にーやん

ぼくは怖くないのにーやんのレビュー・感想・評価

ぼくは怖くない(2003年製作の映画)
3.9
1978年夏の南イタリア。黄金色に輝く広大な麦畑にたった5軒しかない小さな集落。ここで家族と暮らす10歳のミケーレはある日、廃屋の裏庭に隠された穴の中で鎖に繋がれた少年を発見する。その恐怖から誰にも言い出せないまま、好奇心からこっそりとその穴に通ってしまう…。


ホラーやミステリー要素を含みつつ進んでいくストーリーの展開に応じて誇張することなく、等身大の少年の心の動きを上手く描いた良作。1978年当時のイタリア情勢を背景に身勝手な大人の事情に巻き込まれながらも、真っ直ぐで純粋な気持ちを貫いた少年のひと夏の物語。ショッキングな結末に繋がってしまう伏線回収も自分的には好みです。
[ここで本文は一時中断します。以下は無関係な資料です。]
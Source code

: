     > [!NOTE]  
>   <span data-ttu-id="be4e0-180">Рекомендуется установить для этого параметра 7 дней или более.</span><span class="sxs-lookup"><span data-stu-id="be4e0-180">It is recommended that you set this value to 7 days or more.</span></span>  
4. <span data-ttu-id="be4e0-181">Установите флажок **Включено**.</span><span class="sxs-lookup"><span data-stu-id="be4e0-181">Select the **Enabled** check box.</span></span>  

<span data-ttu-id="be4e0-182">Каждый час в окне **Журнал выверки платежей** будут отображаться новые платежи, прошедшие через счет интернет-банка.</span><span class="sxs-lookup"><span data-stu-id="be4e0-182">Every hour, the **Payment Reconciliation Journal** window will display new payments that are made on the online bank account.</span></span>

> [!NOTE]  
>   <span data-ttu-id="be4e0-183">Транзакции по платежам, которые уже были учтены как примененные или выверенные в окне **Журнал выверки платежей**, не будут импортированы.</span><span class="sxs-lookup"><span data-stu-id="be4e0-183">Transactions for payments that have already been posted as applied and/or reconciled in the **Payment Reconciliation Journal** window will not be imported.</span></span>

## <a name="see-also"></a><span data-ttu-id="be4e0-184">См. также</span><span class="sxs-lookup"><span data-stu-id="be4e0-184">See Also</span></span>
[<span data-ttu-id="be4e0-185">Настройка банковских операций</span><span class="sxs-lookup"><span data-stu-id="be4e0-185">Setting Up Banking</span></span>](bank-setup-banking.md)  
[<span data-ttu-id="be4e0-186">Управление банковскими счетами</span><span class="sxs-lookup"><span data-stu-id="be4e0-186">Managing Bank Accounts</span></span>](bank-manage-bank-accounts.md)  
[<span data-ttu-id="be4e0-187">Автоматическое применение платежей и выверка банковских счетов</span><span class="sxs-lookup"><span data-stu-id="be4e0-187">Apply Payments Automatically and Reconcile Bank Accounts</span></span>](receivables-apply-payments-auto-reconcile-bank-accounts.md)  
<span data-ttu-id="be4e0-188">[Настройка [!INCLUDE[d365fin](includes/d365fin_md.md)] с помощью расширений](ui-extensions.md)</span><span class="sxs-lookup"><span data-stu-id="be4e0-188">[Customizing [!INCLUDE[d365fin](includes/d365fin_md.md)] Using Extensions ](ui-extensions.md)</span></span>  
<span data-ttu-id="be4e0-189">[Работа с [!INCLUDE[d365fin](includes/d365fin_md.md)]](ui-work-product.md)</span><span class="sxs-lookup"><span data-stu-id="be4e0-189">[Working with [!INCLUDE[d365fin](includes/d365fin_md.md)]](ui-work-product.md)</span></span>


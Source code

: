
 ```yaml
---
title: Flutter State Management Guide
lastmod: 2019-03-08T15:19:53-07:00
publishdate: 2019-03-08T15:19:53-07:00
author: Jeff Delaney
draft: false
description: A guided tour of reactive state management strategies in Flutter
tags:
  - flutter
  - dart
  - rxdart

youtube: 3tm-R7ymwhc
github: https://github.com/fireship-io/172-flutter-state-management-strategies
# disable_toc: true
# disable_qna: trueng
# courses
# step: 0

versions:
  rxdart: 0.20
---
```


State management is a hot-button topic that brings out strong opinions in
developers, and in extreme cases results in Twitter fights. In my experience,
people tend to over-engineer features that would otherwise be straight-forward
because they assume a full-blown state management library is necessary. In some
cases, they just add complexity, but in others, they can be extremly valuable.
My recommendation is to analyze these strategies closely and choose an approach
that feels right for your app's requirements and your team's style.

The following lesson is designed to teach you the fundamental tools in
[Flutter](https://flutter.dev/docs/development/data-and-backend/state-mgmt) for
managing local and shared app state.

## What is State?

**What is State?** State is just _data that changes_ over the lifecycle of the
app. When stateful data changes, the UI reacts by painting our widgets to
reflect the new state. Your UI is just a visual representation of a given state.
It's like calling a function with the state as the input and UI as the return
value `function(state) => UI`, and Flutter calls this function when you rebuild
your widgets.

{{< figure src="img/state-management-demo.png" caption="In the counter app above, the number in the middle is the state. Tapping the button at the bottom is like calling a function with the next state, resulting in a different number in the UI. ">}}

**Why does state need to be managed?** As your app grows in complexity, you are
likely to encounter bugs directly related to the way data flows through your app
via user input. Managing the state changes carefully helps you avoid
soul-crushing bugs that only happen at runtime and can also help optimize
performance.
『アメリ』や『善き人のためのソナタ』などを世に贈り出したアルバトロス・フィルム社配給作品。


以下、ネタバレあり〼。
↓☟↓☟↓





まず、一番印象的だったのが子供同士の距離感。村の子供たちも含めてミケーレとフィリッポとの心の距離が絶妙でとても良かった。ミケーレも10歳ながらの好奇心で大人の事情を察知する自頭の良さを発揮する反面、「空腹の人に何を買えばいいのか?」と店のおばさんに安易に伺いを立ててしまう幼さも本当に良き、巧い。子供らしいアンバランスさと黄金色の麦畑に否応なく湧き上がってくるノスタルジーをたっぷりと堪能させていただきました。